On September 23, 1965, Hunt, as field operator, certified the effectiveness of the Fairway (James Lime) Field as of October 1, 1965, and the Railroad Commission, by order dated September 28, 1965, approved said fieldwide Fairway (James Lime) Unit.

On August 9, 1966, Westbrook and wife executed an oil, gas and mineral lease to Willis D. Moore, Trustee, covering the 66.-5 acre tract involved here, and on September 13, 1966, the heirs of J. W. Murphey conveyed by what was called correction deeds to Westbrook the interest in the oil, gas and minerals claimed by appellees, such instrument being filed for record May 9, 1967.

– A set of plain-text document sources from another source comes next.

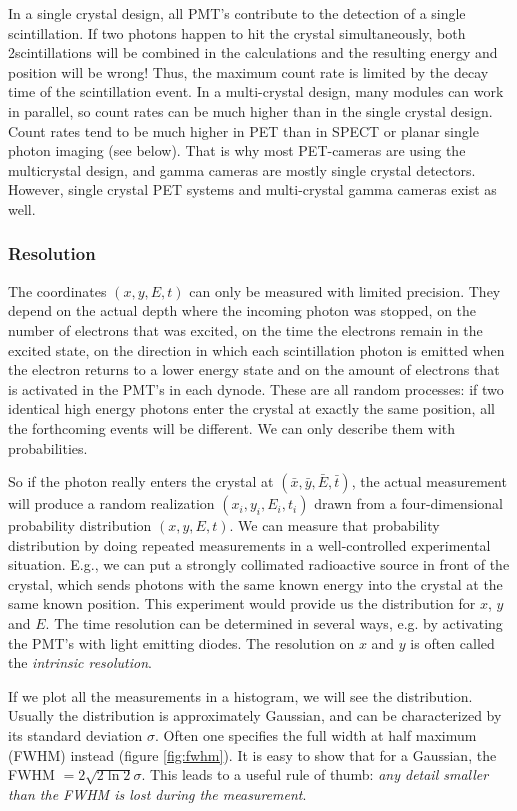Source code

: \documentclass[11pt,oneside]{article}
\begin{document}
In a single crystal design, all PMT's contribute to the detection of a single
scintillation. If two photons happen to hit the crystal simultaneously, both
2scintillations will be combined in the calculations and the resulting energy
and position will be wrong! Thus, the maximum count rate is limited by the
decay time of the scintillation event. In a multi-crystal design, many modules
can work in parallel, so count rates can be much higher than in the single
crystal design. Count rates tend to be much higher in PET than in SPECT or
planar single photon imaging (see below). That is why most PET-cameras are
using the multicrystal design, and gamma cameras are mostly single crystal
detectors. However, single crystal PET systems and multi-crystal gamma cameras
exist as well.


\subsubsection{Resolution} \label{sec:resolution}
The coordinates $(x, y, E, t)$ can only be measured with limited precision.
They depend on the actual depth where the incoming photon was stopped, on
the number of electrons that was excited, on the time the electrons remain
in the excited state, on the direction in which each scintillation photon is
emitted when the electron returns to a lower energy state and on the amount of
electrons that is activated in the PMT's in each dynode. These are all
random processes: if two identical high energy photons enter the crystal at
exactly the same position, all the forthcoming events will be different. We
can only describe them with probabilities.

So if the photon really enters the crystal at $(\bar{x}, \bar{y}, \bar{E},
\bar{t})$, the actual measurement will produce a random realization $(x_i,
y_i, E_i, t_i)$ drawn from a four-dimensional probability distribution
$(x, y, E, t)$. We can measure that probability distribution by doing
repeated measurements in a well-controlled experimental situation. E.g., we
can put a strongly collimated radioactive source in front of the crystal,
which sends photons with the same known energy into the crystal at the same
known position. This experiment would provide us the distribution for $x$,
$y$ and $E$. The time resolution can be determined in several ways, e.g. by
activating the PMT's with light emitting diodes. The resolution on $x$ and $y$
is often called the {\em intrinsic resolution}.

If we plot all the measurements in a histogram, we will see the
distribution. Usually the distribution is approximately Gaussian, and can be
characterized by its standard deviation $\sigma$. Often one specifies the
full width at half maximum (FWHM) instead (figure \ref{fig:fwhm}). It is easy
to show that for a Gaussian, the FWHM $ = 2 \sqrt{2 \ln 2} \sigma$. This
leads to a useful rule of thumb: {\em any detail smaller than the FWHM is lost
during the measurement}.
 
\end{document}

The last annual period for which delay rentals were paid under the terms of the lease ended April 22, 1962.

In appellees’ motion for summary judgment the contention was made that (1) Atlantic’s attempt to pool the 66.5 acre tract covered by the Murphey-Garrett lease into the 160 acre unit was a nullity and legally ineffective to continue the lease in force; (2) the Murphey-Garrett lease terminated April 22, 1962; and (3) that Murpheys *211were owners of the mineral fee estate (except the royalty) in the 66.5 acre tract when they executed the ratification of the Unit Agreement and Unit Operating Agreement for the Fairway (James Lime) Field and executed such ratification as “working interest owners.”

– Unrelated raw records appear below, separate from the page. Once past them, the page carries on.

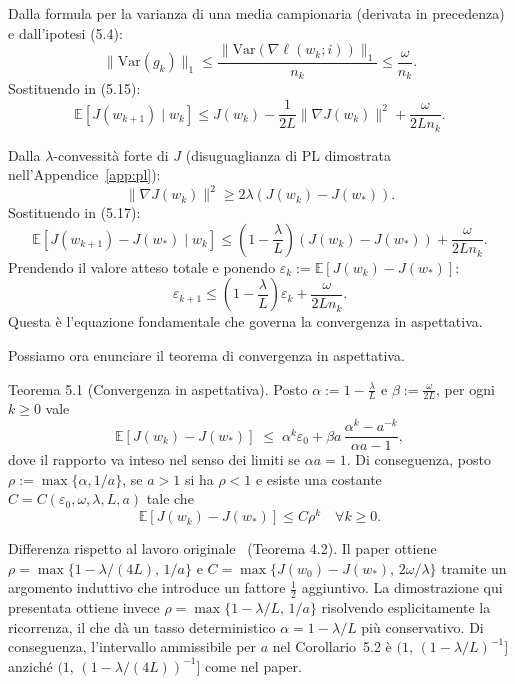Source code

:\documentclass[italian, a4paper, twoside, binding=6mm]{sapthesis}
\begin{document}
Dalla formula per la varianza di una media campionaria (derivata in precedenza) e dall'ipotesi (5.4):
\[
\|\mathrm{Var}(g_k)\|_1 \le \frac{\|\mathrm{Var}(\nabla \ell(w_k;i))\|_1}{n_k} \le \frac{\omega}{n_k}. \tag{5.16}
\]
Sostituendo in (5.15):
\[
\mathbb{E}[J(w_{k+1}) \mid w_k] \le J(w_k) - \frac{1}{2L}\|\nabla J(w_k)\|^2 + \frac{\omega}{2L n_k}. \tag{5.17}
\]

Dalla \(\lambda\)-convessità forte di \(J\) (disuguaglianza di PL dimostrata nell'Appendice~\ref{app:pl}):
\[
\|\nabla J(w_k)\|^2 \ge 2\lambda (J(w_k) - J(w_*)). \tag{5.18}
\]
Sostituendo in (5.17):
\[
\mathbb{E}[J(w_{k+1}) - J(w_*) \mid w_k] \le \left(1 - \frac{\lambda}{L}\right)(J(w_k) - J(w_*)) + \frac{\omega}{2L n_k}. \tag{5.19}
\]
Prendendo il valore atteso totale e ponendo \(\varepsilon_k := \mathbb{E}[J(w_k) - J(w_*)]\):
\[
\varepsilon_{k+1} \le \left(1 - \frac{\lambda}{L}\right)\varepsilon_k + \frac{\omega}{2L n_k}. \tag{5.20}
\]
Questa è l'equazione fondamentale che governa la convergenza in aspettativa.

Possiamo ora enunciare il teorema di convergenza in aspettativa.

\begin{thmbox}
Teorema 5.1 (Convergenza in aspettativa).
Posto $\alpha := 1-\frac{\lambda}{L}$ e $\beta := \frac{\omega}{2L}$, per ogni $k\ge 0$ vale
\[
\mathbb{E}[J(w_k)-J(w_*)] \;\le\; \alpha^k\varepsilon_0
+ \beta a\,\frac{\alpha^k-a^{-k}}{\alpha a-1},
\tag{5.21}
\]
dove il rapporto va inteso nel senso dei limiti se $\alpha a=1$.
Di conseguenza, posto $\rho:=\max\{\alpha,1/a\}$, se $a>1$ si ha $\rho<1$ e
esiste una costante $C=C(\varepsilon_0,\omega,\lambda,L,a)$ tale che
\[
\mathbb{E}[J(w_k)-J(w_*)]\le C\rho^k\quad\forall k\ge0.
\]
\end{thmbox}

\begin{notebox}
  Differenza rispetto al lavoro originale~\cite{byrd2012} (Teorema 4.2).
  Il paper ottiene \(\rho = \max\{1-\lambda/(4L),\,1/a\}\) e \(C = \max\{J(w_0)-J(w_*),\,2\omega/\lambda\}\) tramite un argomento induttivo che introduce un fattore \(\tfrac{1}{2}\) aggiuntivo. La dimostrazione qui presentata ottiene invece \(\rho = \max\{1-\lambda/L,\,1/a\}\) risolvendo esplicitamente la ricorrenza, il che dà un tasso deterministico \(\alpha = 1-\lambda/L\) più conservativo. Di conseguenza, l'intervallo ammissibile per \(a\) nel Corollario~5.2 è \((1,\,(1-\lambda/L)^{-1}]\) anziché \((1,\,(1-\lambda/(4L))^{-1}]\) come nel paper.
\end{notebox}
\end{document}
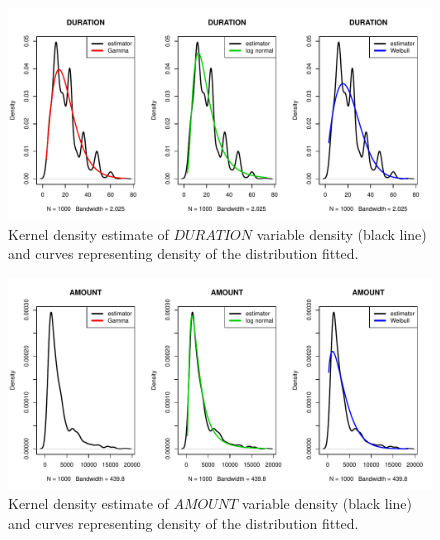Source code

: \documentclass[10pt]{article}\usepackage[]{graphicx}\usepackage[]{color}
\newenvironment{knitrout}{}{} %
\begin{document}
\begin{figure}[h!]
\centering
\begin{knitrout}
\color{fgcolor}
\includegraphics[width=.95\linewidth]{figure/unnamed-chunk-3-1} 

\end{knitrout}
\caption{Kernel density estimate of $DURATION$ variable density (black line) and curves representing density of the distribution fitted.}
\end{figure}

\begin{figure}[h!]
\centering
\begin{knitrout}
\color{fgcolor}
\includegraphics[width=.95\linewidth]{figure/unnamed-chunk-4-1} 

\end{knitrout}
\caption{Kernel density estimate of $AMOUNT$ variable density (black line) and curves representing density of the distribution fitted.}
\end{figure}
\end{document}
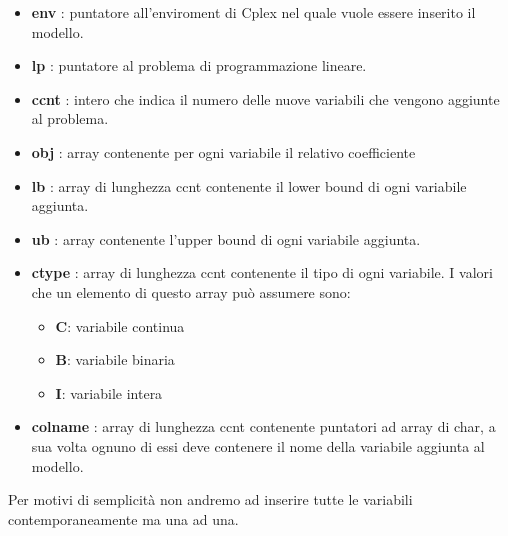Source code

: \documentclass[11pt]{article}
\begin{document}
\begin{itemize}
\item \textbf{env} : puntatore all'enviroment di Cplex nel quale vuole essere inserito il modello.
\item \textbf{lp} : puntatore al problema di programmazione lineare.
\item \textbf{ccnt} : intero che indica il numero delle nuove variabili che vengono aggiunte al problema.
\item \textbf{obj} : array contenente per ogni variabile il relativo coefficiente 
\item \textbf{lb} : array di lunghezza ccnt contenente il lower bound di ogni variabile aggiunta.
\item \textbf{ub} : array contenente l'upper bound di ogni variabile aggiunta.
\item \textbf{ctype} : array di lunghezza ccnt contenente il tipo di ogni variabile. I valori che un elemento di questo array può assumere sono:
\begin{itemize}
    \item \textbf{C}: variabile continua
    \item \textbf{B}: variabile binaria
    \item \textbf{I}: variabile intera
\end{itemize}
\item \textbf{colname} : array di lunghezza ccnt contenente puntatori ad array di char, a sua volta ognuno di essi deve contenere il nome della variabile aggiunta al modello.
\end{itemize}

Per motivi di semplicità non andremo ad inserire tutte le variabili contemporaneamente ma una ad una.\\
\end{document}
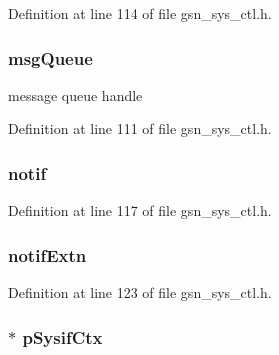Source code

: Definition at line 114 of file gsn\_\-sys\_\-ctl.h.

\hypertarget{a00248_a3525baeed8d9f795ed0c44437f548da2}{
\subsubsection[{msgQueue}]{ {\bf msgQueue}}}
\label{a00248_a3525baeed8d9f795ed0c44437f548da2}
message queue handle 

Definition at line 111 of file gsn\_\-sys\_\-ctl.h.

\hypertarget{a00248_a370ca4360a52490e9882d4057c6acdb8}{
\subsubsection[{notif}]{ {\bf notif}}}
\label{a00248_a370ca4360a52490e9882d4057c6acdb8}


Definition at line 117 of file gsn\_\-sys\_\-ctl.h.

\hypertarget{a00248_a1fe815b73d4c098303ba56581ebf1cd3}{
\subsubsection[{notifExtn}]{ {\bf notifExtn}}}
\label{a00248_a1fe815b73d4c098303ba56581ebf1cd3}


Definition at line 123 of file gsn\_\-sys\_\-ctl.h.

\hypertarget{a00248_a48d2f968a8bd5038d7077bf2e4384997}{
\subsubsection[{pSysifCtx}]{$\ast$ {\bf pSysifCtx}}}
\label{a00248_a48d2f968a8bd5038d7077bf2e4384997}


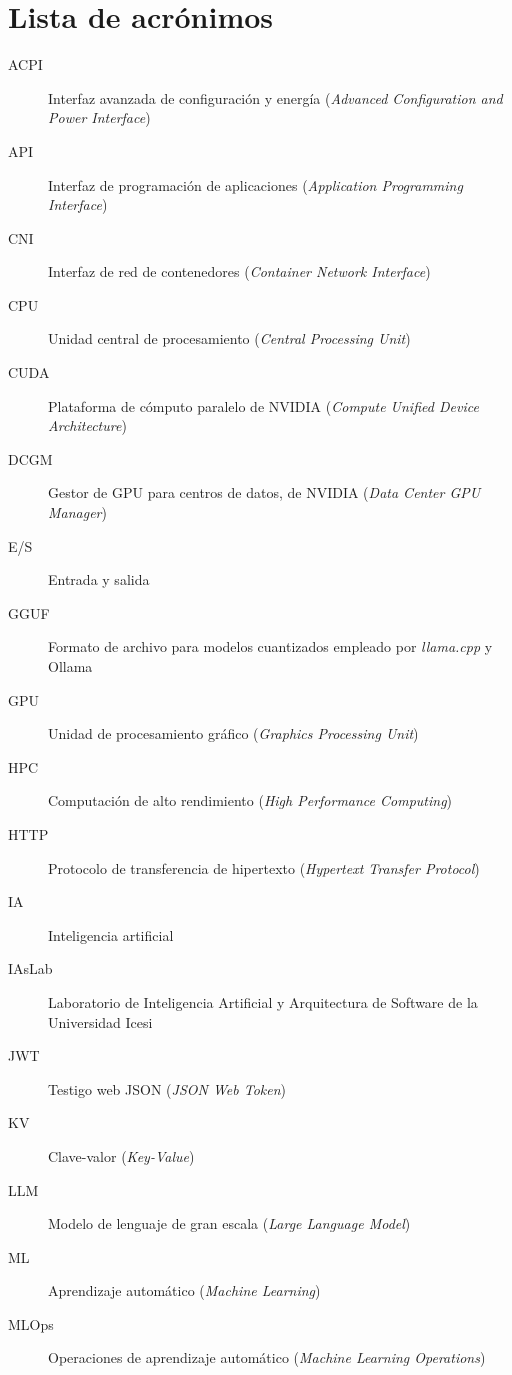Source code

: \documentclass[letterpaper,11pt]{report}
\begin{document}
\chapter*{Lista de acrónimos}
\begin{description}
  \item[ACPI] Interfaz avanzada de configuración y energía (\emph{Advanced Configuration and Power Interface})
  \item[API] Interfaz de programación de aplicaciones (\emph{Application Programming Interface})
  \item[CNI] Interfaz de red de contenedores (\emph{Container Network Interface})
  \item[CPU] Unidad central de procesamiento (\emph{Central Processing Unit})
  \item[CUDA] Plataforma de cómputo paralelo de NVIDIA (\emph{Compute Unified Device Architecture})
  \item[DCGM] Gestor de GPU para centros de datos, de NVIDIA (\emph{Data Center GPU Manager})
  \item[E/S] Entrada y salida
  \item[GGUF] Formato de archivo para modelos cuantizados empleado por \emph{llama.cpp} y Ollama
  \item[GPU] Unidad de procesamiento gráfico (\emph{Graphics Processing Unit})
  \item[HPC] Computación de alto rendimiento (\emph{High Performance Computing})
  \item[HTTP] Protocolo de transferencia de hipertexto (\emph{Hypertext Transfer Protocol})
  \item[IA] Inteligencia artificial
  \item[IAsLab] Laboratorio de Inteligencia Artificial y Arquitectura de Software de la Universidad Icesi
  \item[JWT] Testigo web JSON (\emph{JSON Web Token})
  \item[KV] Clave-valor (\emph{Key-Value})
  \item[LLM] Modelo de lenguaje de gran escala (\emph{Large Language Model})
  \item[ML] Aprendizaje automático (\emph{Machine Learning})
  \item[MLOps] Operaciones de aprendizaje automático (\emph{Machine Learning Operations})

\end{description}
\end{document}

Appellants’ motion for summary judgment contended that the Murpheys, having unqualifiedly adopted, confirmed and agreed to become parties to and bound by the provisions of the fieldwide Unit Agreement and Unit Operating Agreement to which Atlantic was a party, are estopped to claim that their own ratification was insufficient to unitize and pool the 160 acre Atlantic-Milner Unit into the fieldwide Unit Agreement, or to assert that such Atlantic-Milner 160 acre unit had not been ratified, adopted and confirmed by the Murpheys, or that they are not bound by same. Appellants also claimed appellees were estopped to claim the lease terminated, and say that appellees’ predecessors in , title and the royalty owners ratified Atlantic’s lease, the Atlantic-Milner 160 acres (James Lime) Unit, and the fieldwide Unit Agreement and Operating Agreement for the Fairway Field.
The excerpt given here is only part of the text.